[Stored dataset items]
########
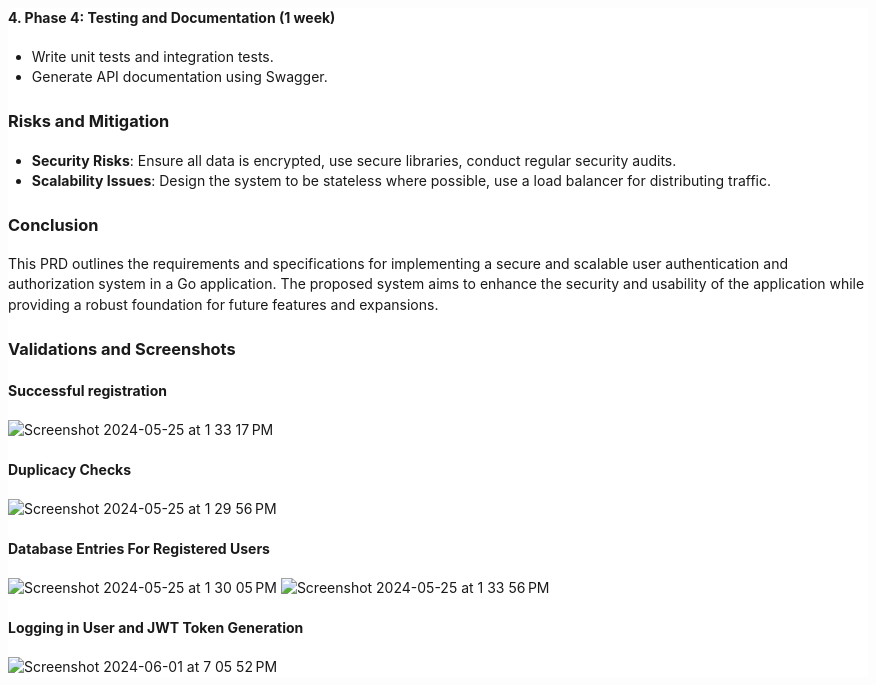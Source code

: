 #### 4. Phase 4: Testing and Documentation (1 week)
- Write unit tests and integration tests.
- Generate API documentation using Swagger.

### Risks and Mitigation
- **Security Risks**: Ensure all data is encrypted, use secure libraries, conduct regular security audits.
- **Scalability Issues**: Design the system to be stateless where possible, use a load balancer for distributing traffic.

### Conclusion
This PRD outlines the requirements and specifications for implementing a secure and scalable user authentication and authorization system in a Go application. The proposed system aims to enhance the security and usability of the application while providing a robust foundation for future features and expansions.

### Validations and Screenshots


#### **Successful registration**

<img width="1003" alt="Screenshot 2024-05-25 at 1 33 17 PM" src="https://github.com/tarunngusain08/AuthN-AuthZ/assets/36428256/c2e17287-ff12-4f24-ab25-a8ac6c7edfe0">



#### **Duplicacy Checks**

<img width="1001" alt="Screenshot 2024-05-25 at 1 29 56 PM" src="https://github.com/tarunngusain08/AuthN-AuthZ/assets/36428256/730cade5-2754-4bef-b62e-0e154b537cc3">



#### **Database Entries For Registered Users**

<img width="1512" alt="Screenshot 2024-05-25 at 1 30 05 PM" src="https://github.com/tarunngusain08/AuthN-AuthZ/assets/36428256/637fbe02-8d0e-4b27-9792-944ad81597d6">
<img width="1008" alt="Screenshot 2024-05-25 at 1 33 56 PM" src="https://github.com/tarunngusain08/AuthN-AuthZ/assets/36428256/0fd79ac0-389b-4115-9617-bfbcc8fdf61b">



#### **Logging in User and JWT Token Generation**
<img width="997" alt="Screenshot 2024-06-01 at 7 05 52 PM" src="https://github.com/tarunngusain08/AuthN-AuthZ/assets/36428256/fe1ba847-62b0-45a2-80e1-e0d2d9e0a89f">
########
--- Work task ---
At the line containing "### Validations and Screenshots", start copying. Continue exactly through the final line of the entries above and stop there.

--- Written solution ---
### Validations and Screenshots


#### **Successful registration**

<img width="1003" alt="Screenshot 2024-05-25 at 1 33 17 PM" src="https://github.com/tarunngusain08/AuthN-AuthZ/assets/36428256/c2e17287-ff12-4f24-ab25-a8ac6c7edfe0">



#### **Duplicacy Checks**

<img width="1001" alt="Screenshot 2024-05-25 at 1 29 56 PM" src="https://github.com/tarunngusain08/AuthN-AuthZ/assets/36428256/730cade5-2754-4bef-b62e-0e154b537cc3">



#### **Database Entries For Registered Users**

<img width="1512" alt="Screenshot 2024-05-25 at 1 30 05 PM" src="https://github.com/tarunngusain08/AuthN-AuthZ/assets/36428256/637fbe02-8d0e-4b27-9792-944ad81597d6">
<img width="1008" alt="Screenshot 2024-05-25 at 1 33 56 PM" src="https://github.com/tarunngusain08/AuthN-AuthZ/assets/36428256/0fd79ac0-389b-4115-9617-bfbcc8fdf61b">



#### **Logging in User and JWT Token Generation**
<img width="997" alt="Screenshot 2024-06-01 at 7 05 52 PM" src="https://github.com/tarunngusain08/AuthN-AuthZ/assets/36428256/fe1ba847-62b0-45a2-80e1-e0d2d9e0a89f">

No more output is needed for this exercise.